Thawing Instructions: Turducken should thaw thoroughly before cooking. For best results, remove from box and thaw in refrigerator for 48-72 hours.
Cooking Instructions: Remove from bag. Bake at 325F breast side up on a rack in a roasting pan, covered for 3 hours 30 minutes, then uncovered for 30 minutes, or until internal temperature reaches 165F. Turducken may be basted during the last hour of cooking if desired.
Slicing Instructions: For best results, allow an extra 20-30 minutes “resting time: after removing the Turducken from the oven. This allows the juices to be reabsorbed into the meat. Remove string or netting. If netted, pull netting away from the skin, cut and remove. First slice off the wings and drumsticks. Cut the remainder into slices approximately ½” to 3/4” thick, slicing from wing to wing, then slice once down the middle.

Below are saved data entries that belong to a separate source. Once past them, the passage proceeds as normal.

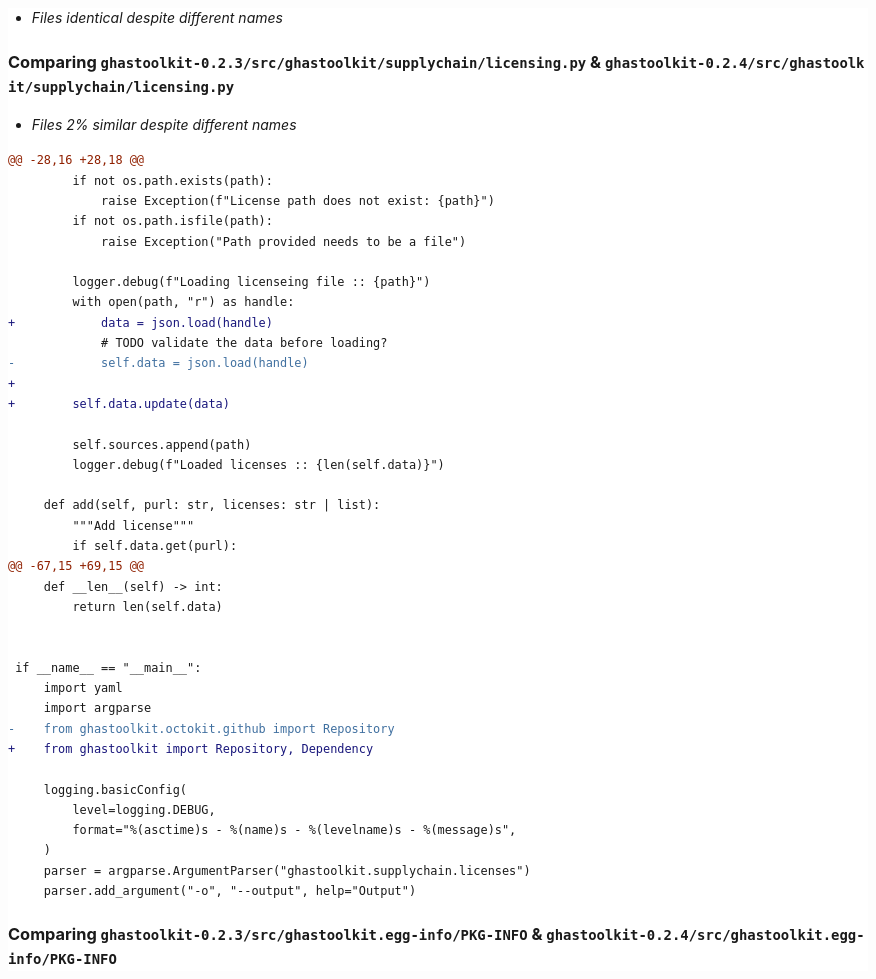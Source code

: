  * *Files identical despite different names*

### Comparing `ghastoolkit-0.2.3/src/ghastoolkit/supplychain/licensing.py` & `ghastoolkit-0.2.4/src/ghastoolkit/supplychain/licensing.py`

 * *Files 2% similar despite different names*

```diff
@@ -28,16 +28,18 @@
         if not os.path.exists(path):
             raise Exception(f"License path does not exist: {path}")
         if not os.path.isfile(path):
             raise Exception("Path provided needs to be a file")
 
         logger.debug(f"Loading licenseing file :: {path}")
         with open(path, "r") as handle:
+            data = json.load(handle)
             # TODO validate the data before loading?
-            self.data = json.load(handle)
+
+        self.data.update(data)
 
         self.sources.append(path)
         logger.debug(f"Loaded licenses :: {len(self.data)}")
 
     def add(self, purl: str, licenses: str | list):
         """Add license"""
         if self.data.get(purl):
@@ -67,15 +69,15 @@
     def __len__(self) -> int:
         return len(self.data)
 
 
 if __name__ == "__main__":
     import yaml
     import argparse
-    from ghastoolkit.octokit.github import Repository
+    from ghastoolkit import Repository, Dependency
 
     logging.basicConfig(
         level=logging.DEBUG,
         format="%(asctime)s - %(name)s - %(levelname)s - %(message)s",
     )
     parser = argparse.ArgumentParser("ghastoolkit.supplychain.licenses")
     parser.add_argument("-o", "--output", help="Output")
```

### Comparing `ghastoolkit-0.2.3/src/ghastoolkit.egg-info/PKG-INFO` & `ghastoolkit-0.2.4/src/ghastoolkit.egg-info/PKG-INFO`
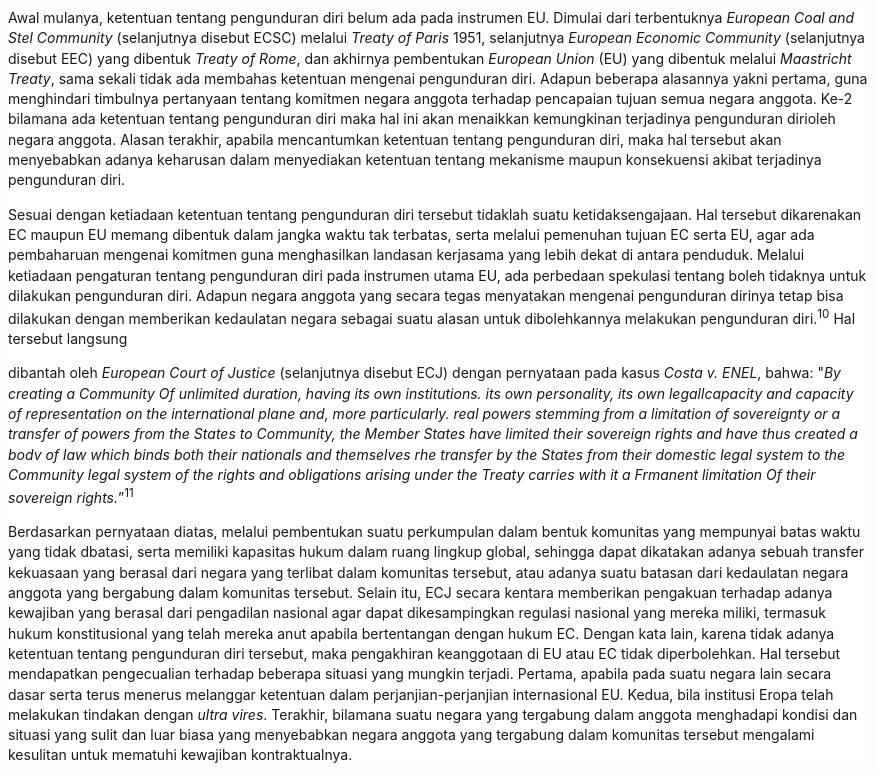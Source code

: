 <p><span class="font2">Awal mulanya, ketentuan tentang pengunduran diri belum ada pada instrumen EU. Dimulai dari terbentuknya </span><span class="font2" style="font-style:italic;">European Coal and Stel Community </span><span class="font2">(selanjutnya disebut ECSC) melalui </span><span class="font2" style="font-style:italic;">Treaty of Paris</span><span class="font2"> 1951, selanjutnya </span><span class="font2" style="font-style:italic;">European Economic Community</span><span class="font2"> (selanjutnya disebut EEC) yang dibentuk </span><span class="font2" style="font-style:italic;">Treaty of Rome</span><span class="font2">, dan akhirnya pembentukan </span><span class="font2" style="font-style:italic;">European Union</span><span class="font2"> (EU) yang dibentuk melalui </span><span class="font2" style="font-style:italic;">Maastricht Treaty</span><span class="font2">, sama sekali tidak ada membahas ketentuan mengenai pengunduran diri. Adapun beberapa alasannya yakni pertama, guna menghindari timbulnya pertanyaan tentang komitmen negara anggota terhadap pencapaian tujuan semua negara anggota. Ke-2 bilamana ada ketentuan tentang pengunduran diri maka hal ini akan menaikkan kemungkinan terjadinya pengunduran dirioleh negara anggota. Alasan terakhir, apabila mencantumkan ketentuan tentang pengunduran diri, maka hal tersebut akan menyebabkan adanya keharusan dalam menyediakan ketentuan tentang mekanisme maupun konsekuensi akibat terjadinya pengunduran diri.</span></p>
<p><span class="font2">Sesuai dengan ketiadaan ketentuan tentang pengunduran diri tersebut tidaklah suatu ketidaksengajaan. Hal tersebut dikarenakan EC maupun EU memang dibentuk dalam jangka waktu tak terbatas, serta melalui pemenuhan tujuan EC serta EU, agar ada pembaharuan mengenai komitmen guna menghasilkan landasan kerjasama yang lebih dekat di antara penduduk. Melalui ketiadaan pengaturan tentang pengunduran diri pada instrumen utama EU, ada perbedaan spekulasi tentang boleh tidaknya untuk dilakukan pengunduran diri. Adapun negara anggota yang secara tegas menyatakan mengenai pengunduran dirinya tetap bisa dilakukan dengan memberikan kedaulatan negara sebagai suatu alasan untuk dibolehkannya melakukan pengunduran diri.<sup>10</sup> Hal tersebut langsung</span></p>
<p><span class="font2">dibantah oleh </span><span class="font2" style="font-style:italic;">European Court of Justice</span><span class="font2"> (selanjutnya disebut ECJ) dengan pernyataan pada kasus </span><span class="font2" style="font-style:italic;">Costa v. ENEL</span><span class="font2">, bahwa: &quot;</span><span class="font2" style="font-style:italic;">By creating a Community Of unlimited duration, having its own institutions. its own personality, its own legallcapacity and capacity of representation on the international plane and, more particularly. real powers stemming from a limitation of sovereignty or a transfer of powers from the States to Community, the Member States have limited their sovereign rights and have thus created a bodv of law which binds both their nationals and themselves rhe transfer by the States from their domestic legal system to the Community legal system of the rights and obligations arising under the Treaty carries with it a Frmanent limitation Of their sovereign rights.</span><span class="font2">”<sup>11</sup></span></p>
<p><span class="font2">Berdasarkan pernyataan diatas, melalui pembentukan suatu perkumpulan dalam bentuk komunitas yang mempunyai batas waktu yang tidak dbatasi, serta memiliki kapasitas hukum dalam ruang lingkup global, sehingga dapat dikatakan adanya sebuah transfer kekuasaan yang berasal dari negara yang terlibat dalam komunitas tersebut, atau adanya suatu batasan dari kedaulatan negara anggota yang bergabung dalam komunitas tersebut. Selain itu, ECJ secara kentara memberikan pengakuan terhadap adanya kewajiban yang berasal dari pengadilan nasional agar dapat dikesampingkan regulasi nasional yang mereka miliki, termasuk hukum konstitusional yang telah mereka anut apabila bertentangan dengan hukum EC. Dengan kata lain, karena tidak adanya ketentuan tentang pengunduran diri tersebut, maka pengakhiran keanggotaan di EU atau EC tidak diperbolehkan. Hal tersebut mendapatkan pengecualian terhadap beberapa situasi yang mungkin terjadi. Pertama, apabila pada suatu negara lain secara dasar serta terus menerus melanggar ketentuan dalam perjanjian-perjanjian internasional EU. Kedua, bila institusi Eropa telah melakukan tindakan dengan </span><span class="font2" style="font-style:italic;">ultra vires</span><span class="font2">. Terakhir, bilamana suatu negara yang tergabung dalam anggota menghadapi kondisi dan situasi yang sulit dan luar biasa yang menyebabkan negara anggota yang tergabung dalam komunitas tersebut mengalami kesulitan untuk mematuhi kewajiban kontraktualnya.</span></p>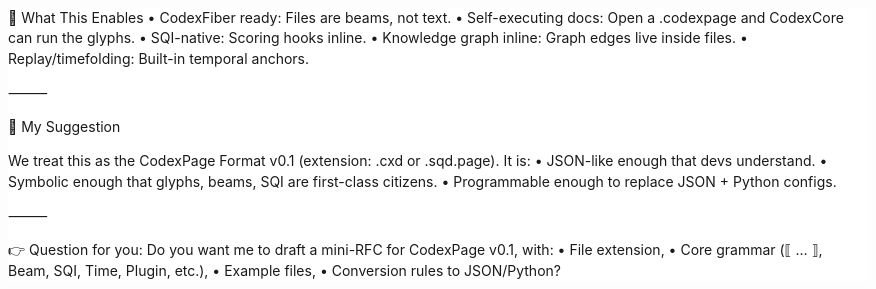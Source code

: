 🚀 What This Enables
	•	CodexFiber ready: Files are beams, not text.
	•	Self-executing docs: Open a .codexpage and CodexCore can run the glyphs.
	•	SQI-native: Scoring hooks inline.
	•	Knowledge graph inline: Graph edges live inside files.
	•	Replay/timefolding: Built-in temporal anchors.

⸻

🧠 My Suggestion

We treat this as the CodexPage Format v0.1 (extension: .cxd or .sqd.page).
It is:
	•	JSON-like enough that devs understand.
	•	Symbolic enough that glyphs, beams, SQI are first-class citizens.
	•	Programmable enough to replace JSON + Python configs.

⸻

👉 Question for you:
Do you want me to draft a mini-RFC for CodexPage v0.1, with:
	•	File extension,
	•	Core grammar (⟦ … ⟧, Beam, SQI, Time, Plugin, etc.),
	•	Example files,
	•	Conversion rules to JSON/Python?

As featured on the Food Network and voted Best Overall and Best Value by Wall St. Journal, our Turducken is a semi-boneless turkey stuffed with a deboned chicken and deboned duck breast and then we add delicious creole pork sausage & cornbread stuffing between each bird. The Turducken is frozen in a vacuum sealed bag. To defrost, thaw in refrigerator for 48 hours or for rapid thaw place in clean trash can liner and submerge in cool water for 6-9 hours.
Remove from bag. Bake at 325F breast side up on a rack in a roasting pan, covered for 3 hours 30 minutes, then uncovered for 30 minutes, or until internal temperature reaches 165F.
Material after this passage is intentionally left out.